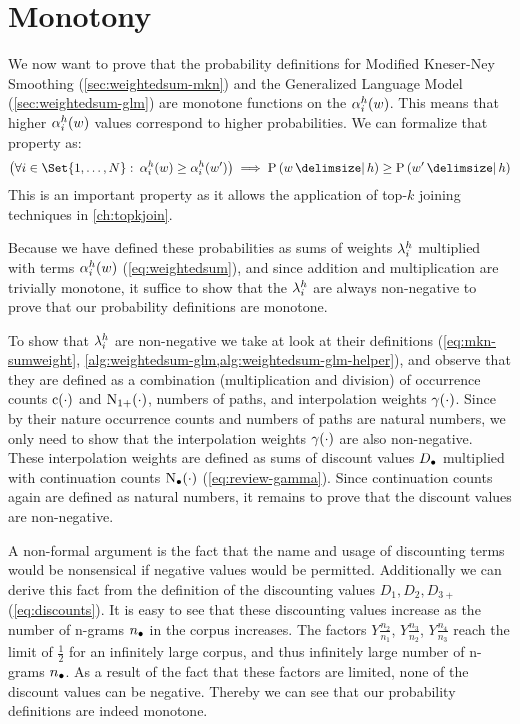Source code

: 
\section{Monotony}
\label{sec:monotony}

We now want to prove that the probability definitions for Modified Kneser-Ney
Smoothing (\cref{sec:weightedsum-mkn}) and the Generalized Language Model
(\cref{sec:weightedsum-glm}) are monotone functions on the $\alpha^h_i(w)$.
This means that higher $\alpha^h_i(w)$ values correspond to higher
probabilities.
We can formalize that property as:
\begin{equation}
  \big(\forall i \in \Set{1, \ldots, N}: \: \SumArg^h_i(w) \geq \SumArg^h_i(w^\prime)\big)
    \implies \Prob{w}{h} \geq \Prob{w^\prime}{h}
\end{equation}
This is an important property as it allows the application of top-$k$ joining
techniques in \cref{ch:topkjoin}.

Because we have defined these probabilities as sums of weights $\lambda^h_i$
multiplied with terms $\alpha^h_i(w)$ (\cref{eq:weightedsum}), and since
addition and multiplication are trivially monotone, it suffice to show that the
$\lambda^h_i$ are always non-negative to prove that our probability
definitions are monotone.

To show that $\lambda^h_i$ are non-negative we take at look at their
definitions (\cref{eq:mkn-sumweight},
\cref{alg:weightedsum-glm,alg:weightedsum-glm-helper}),
and observe that they are defined as a combination (multiplication and
division) of occurrence counts $\operatorname{c}(\cdot)$ and
$\operatorname{N}_{1+}(\cdot)$, numbers of paths, and interpolation weights
$\gamma(\cdot)$.
Since by their nature occurrence counts and numbers of paths are natural
numbers, we only need to show that the interpolation weights
$\gamma(\cdot)$ are also non-negative.
These interpolation weights are defined as sums of discount values
$D_\bullet$ multiplied with continuation counts
$\operatorname{N}_\bullet(\cdot)$ (\cref{eq:review-gamma}).
Since continuation counts again are defined as natural numbers, it remains to
prove that the discount values are non-negative.

A non-formal argument is the fact that the name and usage of discounting terms
would be nonsensical if negative values would be permitted.
Additionally we can derive this fact from the definition of the discounting
values $D_1, D_2, D_{3+}$ (\cref{eq:discounts}).
It is easy to see that these discounting values increase as the number of
n-grams $n_\bullet$ in the corpus increases.
The factors $Y \frac{n_2}{n_1}$, $Y \frac{n_3}{n_2}$, $Y \frac{n_4}{n_3}$ reach
the limit of $\frac{1}{2}$ for an infinitely large corpus, and thus infinitely
large number of n-grams $n_\bullet$.
As a result of the fact that these factors are limited, none of the discount
values can be negative.
Thereby we can see that our probability definitions are indeed monotone.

◇ ◇ ◇ ◇ ◇ ◇ ◇

WHAT THE TASK ASKS>
Could you copy each line from the listing that has the word "frac" in it?

ANSWER SPACE>
The factors $Y \frac{n_2}{n_1}$, $Y \frac{n_3}{n_2}$, $Y \frac{n_4}{n_3}$ reach
the limit of $\frac{1}{2}$ for an infinitely large corpus, and thus infinitely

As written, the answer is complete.